ALBERT THE GREAT, or ALBERTUS MAGNUS, bishop of Ratisbon; a distinguished scholar of the 13th century. Besides his theological learning, he was well versed, for his time, in mechanics, natural history and natural philosophy. He was born in 1193 (according to some accounts, in 1205), at Lauingen, in Suabia, of the noble family of Bollstädt; studied at

Padua; became a monk of the Dominican order; in 1254, was made provincial of his order; and, in 1260, received from pope Alexander IV the bishopric of Ratisbon. Two years later, he returned to his convent, devoted himself to science, and produced many learned works on arithmetic, geometry, optics, music, astrology and astronomy. He died in 1280. ALBIGENSES (Albigeois); a name common to several heretical sects, particularly the Cathari and Waldenses, who agreed in opposing the dominion of the Roman hierarchy, and endeavoring to restore the simplicity of primitive Christianity. They had increased very much towards the close of the 12th century, in the south of France, about Toulouse and Albi, and were denominated by the crusaders A., from the district Albigeois (territory of Albi), where the army of the cross, called together by pope Innocent III, attacked them in 1209. The assassination of the papal legate and inquisitor, Peter of Castelnau, while occupied in extirpating these heretics in the territory of the count Raymond of Toulouse, occasioned this war, which is important as the first which the Romish church waged against heretics within her own dominions. It was carried on with a degree of cruelty which cast a deep shade over the Roman clergy, as their real object appeared to be to deprive the count of Toulouse of his possessions, on account of his tolerating the heretics. It was in vain that this powerful prince had suffered a disgraceful penance and flagellation from the legate Milo, and obtained the papal absolution by great sacrifices. The legates, Arnold, abbot of Citeaux, and Milo, took Beziers, the capital of his nephew Roger, by storm, and put all the inhabitants (about 60,000), without any distinction of creed, to the sword. Simon de Montfort, the military leader of the crusade, under the legates, was equally severe towards other places in the territory of Raymond and his allies, of whom Roger died in a prison, and Peter I, king of Aragon, in battle. The lands taken were presented by the church, as a reward for his services, to the count of Montfort, who, however, on account of the changing fortune of war, never obtained the quiet possession of them; he was killed by a stone, at the siege of Toulouse, in 1218. The legates prevailed on his son, Amalric, to cede his claims to the king of France. The papal indulgences attracted from all provinces of France new crusaders, who continued the war, and, even after the death of Raymond VI, in 1222,

under excommunication, his son, Raymond VII, was obliged, notwithstanding his readiness to do penance, to defend his inheritance, till 1229, against the legates, and Louis VIII of France, who fell, in 1226, in a campaign against the heretics.
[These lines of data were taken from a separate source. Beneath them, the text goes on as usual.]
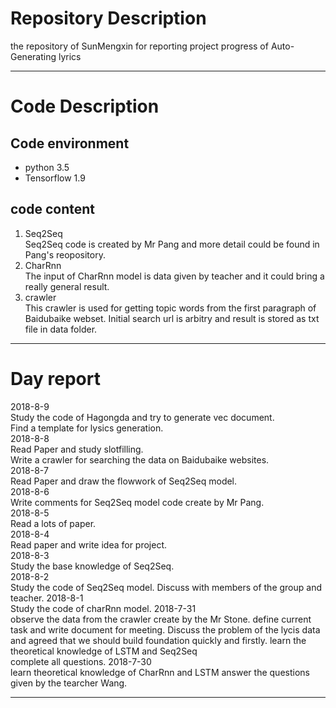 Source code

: # Repository Description
the repository of SunMengxin for reporting project progress of Auto-Generating lyrics
***
# Code Description           
## Code environment      
  - python 3.5       
  - Tensorflow 1.9         
## code content         
  1. Seq2Seq            
  Seq2Seq code is created by Mr Pang and more detail could be found in Pang's reopository.         
  2. CharRnn             
  The input of CharRnn model is data given by teacher and it could bring a really general result.
  2. crawler           
  This crawler is used for getting topic words from the first paragraph of Baidubaike webset.
  Initial search url is arbitry and result is stored as txt file in data folder.  
***
# Day report
2018-8-9          
  Study the code of Hagongda and try to generate vec document.              
  Find a template for lysics generation.          
2018-8-8         
  Read Paper and study slotfilling.             
  Write a crawler for searching the data on Baidubaike websites.           
2018-8-7           
  Read Paper and draw the flowwork of Seq2Seq model.           
2018-8-6           
  Write comments for Seq2Seq model code create by Mr Pang.           
2018-8-5           
  Read a lots of paper.           
2018-8-4           
  Read paper and write idea for project.           
2018-8-3           
  Study the base knowledge of Seq2Seq.           
2018-8-2           
  Study the code of Seq2Seq model. 
  Discuss with members of the group and teacher.
2018-8-1           
  Study the code of charRnn model.
2018-7-31           
  observe the data from the crawler create by the Mr Stone.
  define current task and write document for meeting.
  Discuss the problem of the lycis data and agreed that we should build foundation quickly and firstly.
  learn the theoretical knowledge of LSTM and Seq2Seq  
  complete all questions. 
2018-7-30           
  learn theoretical knowledge of CharRnn and LSTM 
  answer the questions given by the tearcher Wang.
***
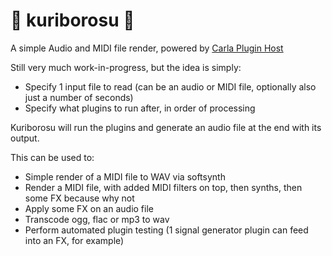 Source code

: # 🌰 kuriborosu 🌰

A simple Audio and MIDI file render, powered by [Carla Plugin Host](https://github.com/falkTX/Carla)

Still very much work-in-progress, but the idea is simply:

* Specify 1 input file to read (can be an audio or MIDI file, optionally also just a number of seconds)
* Specify what plugins to run after, in order of processing

Kuriborosu will run the plugins and generate an audio file at the end with its output.

This can be used to:

* Simple render of a MIDI file to WAV via softsynth
* Render a MIDI file, with added MIDI filters on top, then synths, then some FX because why not
* Apply some FX on an audio file
* Transcode ogg, flac or mp3 to wav
* Perform automated plugin testing (1 signal generator plugin can feed into an FX, for example)
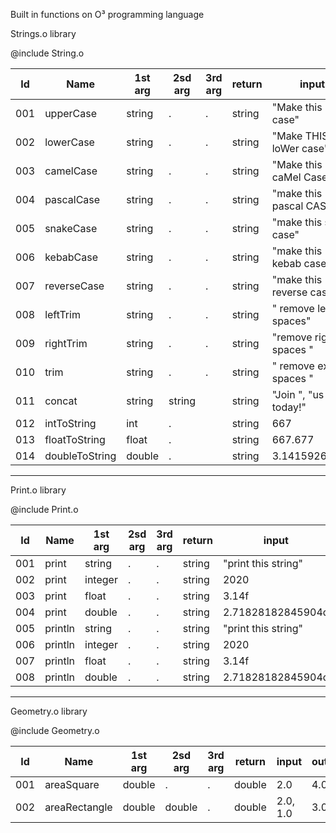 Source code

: Built in functions on O³ programming language

Strings.o library

@include String.o

Id  | Name                    | 1st arg | 2sd arg | 3rd arg | return | input                       | output                   |
----|-------------------------|---------|---------|---------|--------|-----------------------------|--------------------------|
001 | upperCase               | string  | .       | .       | string | "Make this upper case"      | "MAKE THIS UPPER CASE"   |      
002 | lowerCase               | string  | .       | .       | string | "Make THIS loWer case"      | "make this lower case"   |
003 | camelCase               | string  | .       | .       | string | "Make this caMel Case"      | "makeThisCamelCase"      |
004 | pascalCase              | string  | .       | .       | string | "make this pascal CASE"     | "MakeThisPascalCase"     |
005 | snakeCase               | string  | .       | .       | string | "make this snake case"      | "make_this_snake_case"   |
006 | kebabCase               | string  | .       | .       | string | "make this kebab case"      | "make-this-kebab-case"   |
007 | reverseCase             | string  | .       | .       | string | "make this reverse case"    | "esac esrever siht ekam" |         
008 | leftTrim                | string  | .       | .       | string | "    remove left spaces"    | "remove left spaces"     |
009 | rightTrim               | string  | .       | .       | string | "remove right spaces   "    | "remove right spaces"    |
010 | trim                    | string  | .       | .       | string | "   remove extra spaces   " | "remove extra spaces"    |
011 | concat                  | string  | string  |         | string | "Join ", "us today!"        | "Join us today!"         |
012 | intToString             | int     | .       |         | string | 667                         | "667"                    |
013 | floatToString           | float   | .       |         | string | 667.677                     | "667.667"                |
014 | doubleToString          | double  | .       |         | string | 3.14159265359               | "3.1415"                 |

--------------------------------------------------------------------------------------------------------------------------------------------------------------------

Print.o library

@include Print.o

Id  | Name                    | 1st arg | 2sd arg | 3rd arg | return | input                       | output                   |
----|-------------------------|---------|---------|---------|--------|-----------------------------|--------------------------|
001 | print                   | string  | .       | .       | string | "print this string"         | "print this string"      |  
002 | print                   | integer | .       | .       | string | 2020                        | 2020                     |
003 | print                   | float   | .       | .       | string | 3.14f                       | 3.14                     |
004 | print                   | double  | .       | .       | string | 2.71828182845904d           | 2.718281828459045        |
005 | println                 | string  | .       | .       | string | "print this string"         | "print this string"      |  
006 | println                 | integer | .       | .       | string | 2020                        | 2020                     |
007 | println                 | float   | .       | .       | string | 3.14f                       | 3.14                     |
008 | println                 | double  | .       | .       | string | 2.71828182845904d           | 2.718281828459045        |

--------------------------------------------------------------------------------------------------------------------------------------------------------------------

Geometry.o library

@include Geometry.o

Id  | Name                    | 1st arg | 2sd arg | 3rd arg | return | input                       | output                   |
----|-------------------------|---------|---------|---------|--------|-----------------------------|--------------------------|
001 | areaSquare              | double  | .       | .       | double | 2.0                         | 4.0                      |
002 | areaRectangle           | double  | double  | .       | double | 2.0, 1.0                    | 3.0                      |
After hundreds of thousands had fallen on both sides, and the most beautiful parts of Provence and Upper Languedoc had been laid waste, a peace was made, by the terms of which Raymond was obliged to purchase his absolution with a large sum of money, to cede Narbonne, with several estates, to Louis IX, and make his son-in-law, a brother of Louis, heir of his other lands. The pope suffered these provinces to come into the possession of the king of France, in order to bind him more firmly to his interests, and force him to receive his inquisitors. The heretics were now delivered up to the proselyting zeal of the Dominicans, and to the courts of the inquisition; and these new auxiliaries, which priestcraft had acquired during the war (see Dominic de Guzman, and Inquisition), employed their whole power to bring the remainder of the A. to the stake, and made even the converts feel the irreconcilable anger of the church, by heavy fines and personal punishments. The name of the A. disappeared after the middle of the 13th century; but fugitives of their party formed, in the mountains of Piedmont and in Lombardy, what is called the French church, which was continued, through the Waldenses, to the times of the Hussites and the reformation.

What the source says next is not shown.